焼餃子に合うもっちりカリカリ感をしっかり楽しめるように工夫された皮を使った焼餃子。皮は一枚一枚手作業で伸ばし、餡をひとつひとつ包み、すぐに冷凍することでできたてのような美味しさが自宅で味わうことができます。
この数年で、餃子の通販はずいぶん増えました。主に中国料理店発信のものが目立ちます。しかし本場中国での麺点師の資格を持つ店主自らが包んだ餃子を通販として販売するサイトはあまり見聞きしません。
調布市国領の「吉春」。注文後に皮を伸ばして餃子を包む、手包み餃子専門店です。お店を切り盛りするのは、中国吉林省出身の吉村千恵子さんと弟の隆一さん。
2人は中国吉林省で、中国人のお父様と日本人のお母様の間に生まれました。吉林省は中国でも小麦粉料理の盛んな土地。小麦粉料理を主食としていて、どの家庭でも餃子はよく作る地方です。
千恵子さんは高校を卒業後、地元のホテルに就職して、餃子のほか饅頭や麺などの小麦粉料理を体得。麺点師の資格を取得した後に、ご両親とともに1995年に来日します。以降、他の仕事を抱えながら、イベントなどで餃子を提供し続け、2020年に国領に「吉春」ののれんを掲げました。
焼きと水でそれぞれ粉の配合が異なっていて、焼餃子はサクカリッとした気持ちのいい食感と、もっちりした皮の心地いい食感の合せ技。水餃子は、小麦粉料理に欠かせない粘弾性がよりはっきりわかる心地いい食感となっています。

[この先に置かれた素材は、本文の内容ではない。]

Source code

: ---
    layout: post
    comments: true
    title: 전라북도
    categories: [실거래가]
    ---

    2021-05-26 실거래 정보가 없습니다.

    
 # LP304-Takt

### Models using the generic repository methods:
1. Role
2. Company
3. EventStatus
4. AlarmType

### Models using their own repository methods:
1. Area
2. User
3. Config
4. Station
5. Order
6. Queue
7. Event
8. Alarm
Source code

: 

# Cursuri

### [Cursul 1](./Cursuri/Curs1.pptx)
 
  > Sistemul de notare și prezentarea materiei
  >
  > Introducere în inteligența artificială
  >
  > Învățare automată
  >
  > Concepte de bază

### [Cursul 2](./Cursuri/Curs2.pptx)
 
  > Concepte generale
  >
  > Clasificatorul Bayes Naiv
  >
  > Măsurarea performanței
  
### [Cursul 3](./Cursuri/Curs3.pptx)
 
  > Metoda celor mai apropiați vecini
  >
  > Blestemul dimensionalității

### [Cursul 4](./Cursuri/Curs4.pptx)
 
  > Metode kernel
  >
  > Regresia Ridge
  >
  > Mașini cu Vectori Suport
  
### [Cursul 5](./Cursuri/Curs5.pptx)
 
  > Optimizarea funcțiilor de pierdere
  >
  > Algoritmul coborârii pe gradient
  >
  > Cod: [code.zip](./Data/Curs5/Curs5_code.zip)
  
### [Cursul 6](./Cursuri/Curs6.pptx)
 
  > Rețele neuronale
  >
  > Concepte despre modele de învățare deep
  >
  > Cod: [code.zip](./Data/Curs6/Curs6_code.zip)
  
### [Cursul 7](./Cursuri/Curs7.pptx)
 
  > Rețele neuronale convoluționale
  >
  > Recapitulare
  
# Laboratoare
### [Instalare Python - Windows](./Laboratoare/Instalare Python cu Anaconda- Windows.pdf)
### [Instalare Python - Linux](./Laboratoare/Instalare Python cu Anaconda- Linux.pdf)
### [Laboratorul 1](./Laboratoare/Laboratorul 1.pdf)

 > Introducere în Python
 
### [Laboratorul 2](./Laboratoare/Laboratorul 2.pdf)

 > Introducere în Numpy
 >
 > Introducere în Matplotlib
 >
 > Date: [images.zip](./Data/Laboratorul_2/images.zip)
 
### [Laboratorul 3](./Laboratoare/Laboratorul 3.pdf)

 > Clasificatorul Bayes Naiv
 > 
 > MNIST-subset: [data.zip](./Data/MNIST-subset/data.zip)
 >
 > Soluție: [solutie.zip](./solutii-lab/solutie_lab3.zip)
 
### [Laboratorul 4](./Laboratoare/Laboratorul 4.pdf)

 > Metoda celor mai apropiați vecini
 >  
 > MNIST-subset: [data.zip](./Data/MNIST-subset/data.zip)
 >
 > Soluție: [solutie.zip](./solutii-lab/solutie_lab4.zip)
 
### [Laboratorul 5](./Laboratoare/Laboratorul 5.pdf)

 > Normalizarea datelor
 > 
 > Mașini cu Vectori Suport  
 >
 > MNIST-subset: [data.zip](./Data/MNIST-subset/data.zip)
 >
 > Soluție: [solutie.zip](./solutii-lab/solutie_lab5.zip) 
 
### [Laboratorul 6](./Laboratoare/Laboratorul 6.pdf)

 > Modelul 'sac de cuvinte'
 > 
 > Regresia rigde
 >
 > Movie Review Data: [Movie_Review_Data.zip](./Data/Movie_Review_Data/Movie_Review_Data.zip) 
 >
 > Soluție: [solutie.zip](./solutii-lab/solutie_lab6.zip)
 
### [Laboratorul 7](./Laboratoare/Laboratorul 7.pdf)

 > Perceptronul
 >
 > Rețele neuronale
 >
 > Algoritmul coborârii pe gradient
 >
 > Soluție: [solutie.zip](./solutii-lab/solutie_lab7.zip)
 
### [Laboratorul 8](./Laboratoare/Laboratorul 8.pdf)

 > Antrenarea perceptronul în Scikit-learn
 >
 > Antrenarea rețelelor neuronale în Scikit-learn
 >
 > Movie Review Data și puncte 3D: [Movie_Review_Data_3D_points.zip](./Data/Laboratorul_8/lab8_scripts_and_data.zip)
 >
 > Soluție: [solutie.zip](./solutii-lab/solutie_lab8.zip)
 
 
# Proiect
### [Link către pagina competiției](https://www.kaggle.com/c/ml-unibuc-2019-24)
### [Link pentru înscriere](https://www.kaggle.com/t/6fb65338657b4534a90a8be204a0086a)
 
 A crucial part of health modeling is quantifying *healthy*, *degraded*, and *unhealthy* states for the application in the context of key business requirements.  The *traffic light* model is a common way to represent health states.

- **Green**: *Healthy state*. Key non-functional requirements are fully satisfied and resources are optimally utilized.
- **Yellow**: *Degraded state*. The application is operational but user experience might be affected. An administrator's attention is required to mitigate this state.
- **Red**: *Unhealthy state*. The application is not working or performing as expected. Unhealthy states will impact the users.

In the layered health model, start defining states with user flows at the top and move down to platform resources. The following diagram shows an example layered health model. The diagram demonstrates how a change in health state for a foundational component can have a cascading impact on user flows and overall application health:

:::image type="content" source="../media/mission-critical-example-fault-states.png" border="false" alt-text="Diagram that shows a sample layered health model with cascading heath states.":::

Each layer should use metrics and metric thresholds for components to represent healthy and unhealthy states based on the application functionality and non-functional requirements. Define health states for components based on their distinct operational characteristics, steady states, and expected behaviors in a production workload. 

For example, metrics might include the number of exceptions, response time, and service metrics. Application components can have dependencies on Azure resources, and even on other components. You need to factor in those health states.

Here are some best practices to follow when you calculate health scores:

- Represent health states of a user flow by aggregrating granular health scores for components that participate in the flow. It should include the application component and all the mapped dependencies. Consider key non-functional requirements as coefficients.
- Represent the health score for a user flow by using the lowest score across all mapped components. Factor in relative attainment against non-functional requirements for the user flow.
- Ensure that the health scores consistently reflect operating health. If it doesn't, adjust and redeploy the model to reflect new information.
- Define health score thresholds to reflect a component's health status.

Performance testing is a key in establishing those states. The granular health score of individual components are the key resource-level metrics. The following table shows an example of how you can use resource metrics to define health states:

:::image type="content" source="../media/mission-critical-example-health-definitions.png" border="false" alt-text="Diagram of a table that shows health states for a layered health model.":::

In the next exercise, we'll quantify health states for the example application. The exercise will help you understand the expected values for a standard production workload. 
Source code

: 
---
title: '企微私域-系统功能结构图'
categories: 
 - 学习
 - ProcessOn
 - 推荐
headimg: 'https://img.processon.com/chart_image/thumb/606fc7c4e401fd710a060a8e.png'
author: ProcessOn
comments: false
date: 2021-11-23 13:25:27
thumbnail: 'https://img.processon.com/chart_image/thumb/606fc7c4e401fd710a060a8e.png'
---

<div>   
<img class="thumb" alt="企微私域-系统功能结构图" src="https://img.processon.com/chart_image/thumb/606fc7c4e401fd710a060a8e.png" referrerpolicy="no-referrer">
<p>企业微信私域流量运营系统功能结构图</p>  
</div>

一般にECサイトなどで販売する餃子は、調理が焼き色をつける必要のない水餃子が多くなっています。冷凍販売になる以上、焼き目がつく平らな接地面をきっちりつける一手間がかかってしまうのですが、「吉春」の焼き餃子は焼き目のための一手間を惜しみません。きちんと焼けば、きっちりおいしそうな焼き目がつき、サクカリッとしつつもモチモチした皮の食感とみっちり詰まった餡の深い味わいをすべて楽しむことができます。
素材も厳選されています。小麦粉は北海道産からさらに厳選し、その日の温度・湿度によって小麦粉の配合を調整しています。餡の豚肉は山形県産、野菜は地元の調布市産を使い、皮は水餃子よりほんの少し薄く、楽しい食感を演出しています。
店頭ではディナータイムには焼きと水、それぞれ5種類の餡が用意されていて、合計10種の餃子から選ぶことができます。忙しいランチ時には通販と同じく、焼きと水、2種類の「吉春餃子」からセレクト可能。都内はおろか国内でもめったに味わうことのできない、オリジナルの餃子も多士済々。
これまでに「信州山形村の長芋と大葉の水餃子」「旬のフェンネルの水餃子」「にんにくの芽の水餃子、焼餃子」「ちりめんじゃこ入りのにら焼き半月」などさまざまな期間限定餃子にも取り組んでいます。
ちなみに店頭ディナーでのお気に入りはピーマン餃子。「えっ?」と思われた方、取り寄せると同時にぜひお店のほうにもお出かけください。店頭にも驚きの味わいが待っています。